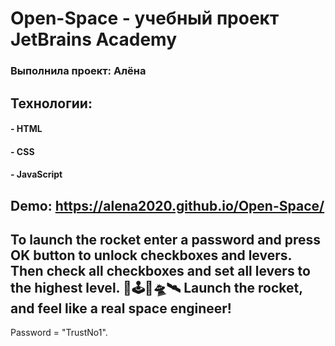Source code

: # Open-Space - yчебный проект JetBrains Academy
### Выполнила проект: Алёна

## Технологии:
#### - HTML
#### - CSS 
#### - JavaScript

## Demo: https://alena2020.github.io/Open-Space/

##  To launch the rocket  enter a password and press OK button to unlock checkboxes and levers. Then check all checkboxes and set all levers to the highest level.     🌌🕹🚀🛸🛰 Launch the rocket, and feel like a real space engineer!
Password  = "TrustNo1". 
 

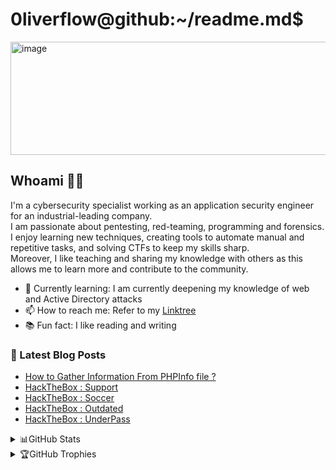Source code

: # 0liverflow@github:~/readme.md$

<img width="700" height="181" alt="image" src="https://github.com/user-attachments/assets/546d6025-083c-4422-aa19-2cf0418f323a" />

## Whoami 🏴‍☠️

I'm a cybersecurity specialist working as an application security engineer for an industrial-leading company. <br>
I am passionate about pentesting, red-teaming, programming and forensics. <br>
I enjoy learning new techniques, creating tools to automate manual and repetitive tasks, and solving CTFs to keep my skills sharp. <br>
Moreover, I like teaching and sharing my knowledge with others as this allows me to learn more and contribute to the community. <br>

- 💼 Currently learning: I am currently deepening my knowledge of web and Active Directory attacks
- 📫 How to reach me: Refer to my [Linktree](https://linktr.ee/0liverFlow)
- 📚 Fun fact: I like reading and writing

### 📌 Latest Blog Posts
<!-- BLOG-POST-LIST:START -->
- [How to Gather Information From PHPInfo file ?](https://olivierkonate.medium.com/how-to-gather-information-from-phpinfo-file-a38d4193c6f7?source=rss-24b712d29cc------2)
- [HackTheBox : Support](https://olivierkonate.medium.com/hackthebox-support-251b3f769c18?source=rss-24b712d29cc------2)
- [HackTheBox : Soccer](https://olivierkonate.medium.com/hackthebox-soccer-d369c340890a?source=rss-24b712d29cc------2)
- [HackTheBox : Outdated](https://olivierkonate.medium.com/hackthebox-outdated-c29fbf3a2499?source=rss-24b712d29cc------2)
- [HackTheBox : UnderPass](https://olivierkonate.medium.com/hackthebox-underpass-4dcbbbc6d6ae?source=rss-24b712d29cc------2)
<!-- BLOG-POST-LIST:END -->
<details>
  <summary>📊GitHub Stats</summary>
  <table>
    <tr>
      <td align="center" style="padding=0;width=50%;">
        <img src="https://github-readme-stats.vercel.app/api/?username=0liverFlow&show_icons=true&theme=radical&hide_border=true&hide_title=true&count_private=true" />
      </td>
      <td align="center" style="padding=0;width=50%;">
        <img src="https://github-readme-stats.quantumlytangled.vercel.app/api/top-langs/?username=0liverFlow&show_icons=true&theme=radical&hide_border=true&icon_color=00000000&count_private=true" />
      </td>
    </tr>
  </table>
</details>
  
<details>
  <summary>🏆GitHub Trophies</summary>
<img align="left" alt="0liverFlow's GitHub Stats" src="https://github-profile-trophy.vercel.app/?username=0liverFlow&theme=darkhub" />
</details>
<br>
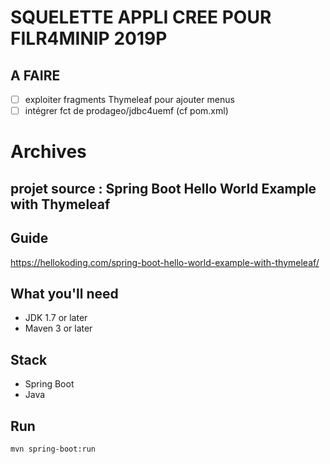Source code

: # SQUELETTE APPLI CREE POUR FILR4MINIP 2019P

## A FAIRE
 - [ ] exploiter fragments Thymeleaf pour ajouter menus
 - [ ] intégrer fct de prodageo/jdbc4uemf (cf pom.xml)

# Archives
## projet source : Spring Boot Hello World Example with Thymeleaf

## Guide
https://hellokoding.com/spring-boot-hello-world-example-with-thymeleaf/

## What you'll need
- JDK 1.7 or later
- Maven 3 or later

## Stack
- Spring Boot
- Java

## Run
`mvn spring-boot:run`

......

[WHAT IS REQUIRED] Copy out each line of the records above that includes "radical".

[RESULT FOR THIS EXERCISE]
        <img src="https://github-readme-stats.vercel.app/api/?username=0liverFlow&show_icons=true&theme=radical&hide_border=true&hide_title=true&count_private=true" />
        <img src="https://github-readme-stats.quantumlytangled.vercel.app/api/top-langs/?username=0liverFlow&show_icons=true&theme=radical&hide_border=true&icon_color=00000000&count_private=true" />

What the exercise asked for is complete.